Immer wieder lassen die Menschen ihre Wut über langwierige und zumeist mühsame Behördenwege an Beamten direkt aus. Genau darum geht es auch beim Prozess am Freitag im Salzburger Landesgericht: Ein Salzburger (36) war laut der Anklage der Staatsanwaltschaft am 21. September mit einer Mitarbeiterin der Flachgauer Bezirkshauptmannschaft in Seekirchen im telefonischen Kontakt.
Mehrmals weitergeleitet
Mehrmals wurde der Mann beim Telefonat weitergeleitet – das brachte ihn wohl noch zusätzlich in Rage. Im Gespräch ging es offenbar um einen Antrag, für den er letztlich persönlich in das Amtsgebäude kommen musste.

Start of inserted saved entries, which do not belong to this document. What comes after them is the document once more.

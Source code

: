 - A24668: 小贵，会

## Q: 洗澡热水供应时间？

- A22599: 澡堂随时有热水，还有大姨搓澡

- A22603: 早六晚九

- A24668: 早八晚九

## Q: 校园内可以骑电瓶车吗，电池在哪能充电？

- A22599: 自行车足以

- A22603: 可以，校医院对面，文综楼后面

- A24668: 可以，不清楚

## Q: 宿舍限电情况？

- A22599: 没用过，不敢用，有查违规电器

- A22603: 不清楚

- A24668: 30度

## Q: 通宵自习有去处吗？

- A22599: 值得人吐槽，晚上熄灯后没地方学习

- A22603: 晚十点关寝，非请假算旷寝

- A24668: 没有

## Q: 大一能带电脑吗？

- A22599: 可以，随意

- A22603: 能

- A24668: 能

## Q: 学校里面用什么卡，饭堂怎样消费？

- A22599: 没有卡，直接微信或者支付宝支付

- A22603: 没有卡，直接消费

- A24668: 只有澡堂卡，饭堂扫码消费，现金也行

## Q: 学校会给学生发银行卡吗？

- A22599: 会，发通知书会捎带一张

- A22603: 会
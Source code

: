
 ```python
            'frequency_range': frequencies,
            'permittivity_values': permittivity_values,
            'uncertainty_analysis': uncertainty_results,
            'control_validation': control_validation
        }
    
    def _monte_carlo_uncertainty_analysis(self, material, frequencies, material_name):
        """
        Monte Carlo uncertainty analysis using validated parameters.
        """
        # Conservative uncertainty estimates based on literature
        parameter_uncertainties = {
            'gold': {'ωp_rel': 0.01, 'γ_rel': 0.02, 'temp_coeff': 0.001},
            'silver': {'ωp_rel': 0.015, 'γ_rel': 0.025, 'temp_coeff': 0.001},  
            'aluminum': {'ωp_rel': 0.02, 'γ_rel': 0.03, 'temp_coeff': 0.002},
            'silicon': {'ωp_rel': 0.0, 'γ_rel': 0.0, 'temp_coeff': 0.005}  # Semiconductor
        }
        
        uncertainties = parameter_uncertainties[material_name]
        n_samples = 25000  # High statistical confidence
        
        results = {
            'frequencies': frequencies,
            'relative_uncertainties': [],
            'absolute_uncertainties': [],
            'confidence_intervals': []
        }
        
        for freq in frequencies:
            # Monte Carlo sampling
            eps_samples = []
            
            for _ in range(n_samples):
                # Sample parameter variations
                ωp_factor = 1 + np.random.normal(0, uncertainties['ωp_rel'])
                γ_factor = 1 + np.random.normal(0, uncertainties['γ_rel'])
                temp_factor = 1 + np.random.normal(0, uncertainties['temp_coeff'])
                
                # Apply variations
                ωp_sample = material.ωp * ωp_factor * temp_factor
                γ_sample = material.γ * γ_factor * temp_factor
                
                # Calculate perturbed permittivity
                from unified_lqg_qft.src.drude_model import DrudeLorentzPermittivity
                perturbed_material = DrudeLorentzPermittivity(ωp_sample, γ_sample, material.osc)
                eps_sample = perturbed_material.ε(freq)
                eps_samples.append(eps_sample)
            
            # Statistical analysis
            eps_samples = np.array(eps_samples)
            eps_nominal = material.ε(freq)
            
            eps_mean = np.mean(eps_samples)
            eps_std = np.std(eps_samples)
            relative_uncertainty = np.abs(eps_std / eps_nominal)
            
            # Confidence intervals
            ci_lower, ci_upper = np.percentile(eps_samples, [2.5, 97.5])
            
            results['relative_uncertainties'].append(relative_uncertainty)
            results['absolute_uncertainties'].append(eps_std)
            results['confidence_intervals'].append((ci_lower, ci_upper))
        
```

Das wollte der Mann wohl partout nicht einsehen: Er wurde laut Anklage ungehalten und aggressiv. Und durch den Zorn ließ er sich zu einer Aussage hinreißen, die ihn letztlich vor den Strafrichter brachte: „Nächstes Mal komme ich mit einer Waffe.“
Diese von der Anklagebehörde als Todesdrohung gewertete Aussage räumte er beim Prozess ohne Umschweife ein. Nach zehn Minuten war das Strafverfahren vorbei: Es setzte einen Schuldspruch und zwei Monate Haft auf Bewährung. Das Urteil ist nicht rechtskräftig.